* ASSIGNMENT
Some lines below may hold the string "proposition". Count them and give only the total.

* SUPPLIED MATERIAL
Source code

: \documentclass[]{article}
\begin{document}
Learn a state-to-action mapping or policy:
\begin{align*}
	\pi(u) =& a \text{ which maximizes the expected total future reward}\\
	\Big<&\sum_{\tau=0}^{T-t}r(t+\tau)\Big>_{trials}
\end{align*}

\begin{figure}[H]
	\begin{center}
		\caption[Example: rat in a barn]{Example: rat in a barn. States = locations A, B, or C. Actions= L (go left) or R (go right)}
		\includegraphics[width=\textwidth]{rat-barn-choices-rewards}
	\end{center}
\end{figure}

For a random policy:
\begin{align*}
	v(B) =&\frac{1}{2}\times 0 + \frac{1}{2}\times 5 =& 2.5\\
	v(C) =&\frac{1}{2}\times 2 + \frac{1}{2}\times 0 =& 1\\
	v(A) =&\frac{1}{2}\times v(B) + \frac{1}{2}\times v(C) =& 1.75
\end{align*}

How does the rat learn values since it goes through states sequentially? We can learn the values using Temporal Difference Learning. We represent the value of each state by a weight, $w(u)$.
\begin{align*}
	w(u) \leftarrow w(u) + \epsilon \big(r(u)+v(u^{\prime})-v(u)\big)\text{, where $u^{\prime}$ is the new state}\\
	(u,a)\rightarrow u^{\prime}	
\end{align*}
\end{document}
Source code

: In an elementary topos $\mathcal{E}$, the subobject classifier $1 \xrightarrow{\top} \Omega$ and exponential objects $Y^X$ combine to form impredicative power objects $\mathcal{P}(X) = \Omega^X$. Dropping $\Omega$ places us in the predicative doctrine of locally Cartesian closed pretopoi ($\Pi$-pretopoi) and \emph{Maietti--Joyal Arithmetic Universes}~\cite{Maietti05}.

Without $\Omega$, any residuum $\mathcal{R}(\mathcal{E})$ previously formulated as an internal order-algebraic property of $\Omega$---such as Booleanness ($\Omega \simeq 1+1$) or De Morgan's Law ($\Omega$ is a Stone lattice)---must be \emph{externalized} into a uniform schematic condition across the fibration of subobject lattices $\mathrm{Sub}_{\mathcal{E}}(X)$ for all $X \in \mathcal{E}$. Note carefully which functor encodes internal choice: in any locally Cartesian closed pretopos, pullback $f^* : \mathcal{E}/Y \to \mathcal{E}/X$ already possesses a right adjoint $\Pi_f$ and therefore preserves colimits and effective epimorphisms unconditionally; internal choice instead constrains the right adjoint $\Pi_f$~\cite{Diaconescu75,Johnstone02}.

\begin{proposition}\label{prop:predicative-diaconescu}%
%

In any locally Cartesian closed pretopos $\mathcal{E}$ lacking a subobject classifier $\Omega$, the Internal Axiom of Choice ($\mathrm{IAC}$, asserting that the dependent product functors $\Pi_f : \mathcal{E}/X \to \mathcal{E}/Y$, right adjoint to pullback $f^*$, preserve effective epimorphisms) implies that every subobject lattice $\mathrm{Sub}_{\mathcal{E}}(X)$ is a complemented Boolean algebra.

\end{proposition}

==

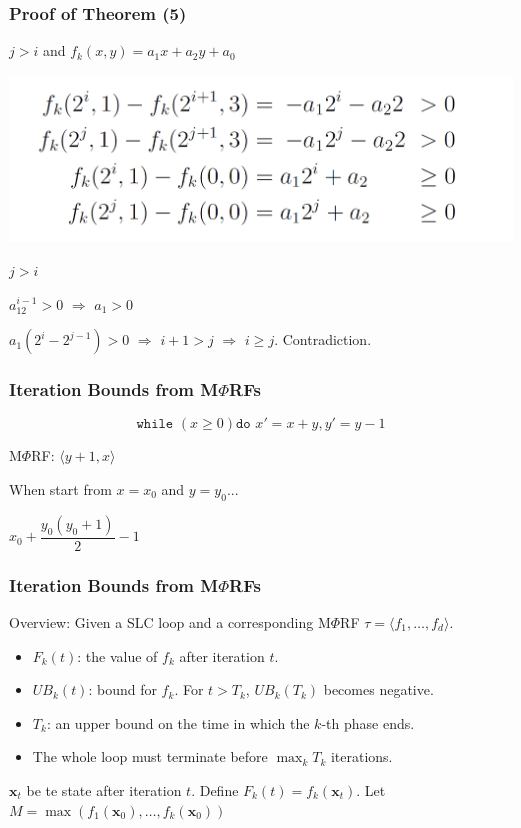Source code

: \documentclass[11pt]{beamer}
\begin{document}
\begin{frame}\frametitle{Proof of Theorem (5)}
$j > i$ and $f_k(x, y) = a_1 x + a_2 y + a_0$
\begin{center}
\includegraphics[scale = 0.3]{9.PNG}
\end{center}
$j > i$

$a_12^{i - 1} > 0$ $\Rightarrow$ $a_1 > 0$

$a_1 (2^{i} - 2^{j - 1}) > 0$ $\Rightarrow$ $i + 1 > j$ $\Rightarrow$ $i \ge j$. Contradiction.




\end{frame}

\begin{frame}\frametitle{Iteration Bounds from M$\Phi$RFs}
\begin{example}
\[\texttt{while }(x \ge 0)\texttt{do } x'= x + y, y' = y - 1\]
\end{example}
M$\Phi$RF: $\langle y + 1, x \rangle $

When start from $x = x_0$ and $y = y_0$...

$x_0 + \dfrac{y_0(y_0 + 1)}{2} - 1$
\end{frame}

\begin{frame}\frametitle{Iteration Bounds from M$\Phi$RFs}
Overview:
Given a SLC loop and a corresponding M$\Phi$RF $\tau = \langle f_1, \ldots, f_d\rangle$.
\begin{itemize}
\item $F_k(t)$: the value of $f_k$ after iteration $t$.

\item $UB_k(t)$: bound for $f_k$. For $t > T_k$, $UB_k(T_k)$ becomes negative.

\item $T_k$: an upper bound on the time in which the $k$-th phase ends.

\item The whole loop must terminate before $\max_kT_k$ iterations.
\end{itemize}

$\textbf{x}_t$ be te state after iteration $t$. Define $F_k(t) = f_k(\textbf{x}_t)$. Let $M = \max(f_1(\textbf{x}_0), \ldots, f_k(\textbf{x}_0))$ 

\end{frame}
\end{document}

* TASK ANSWER
2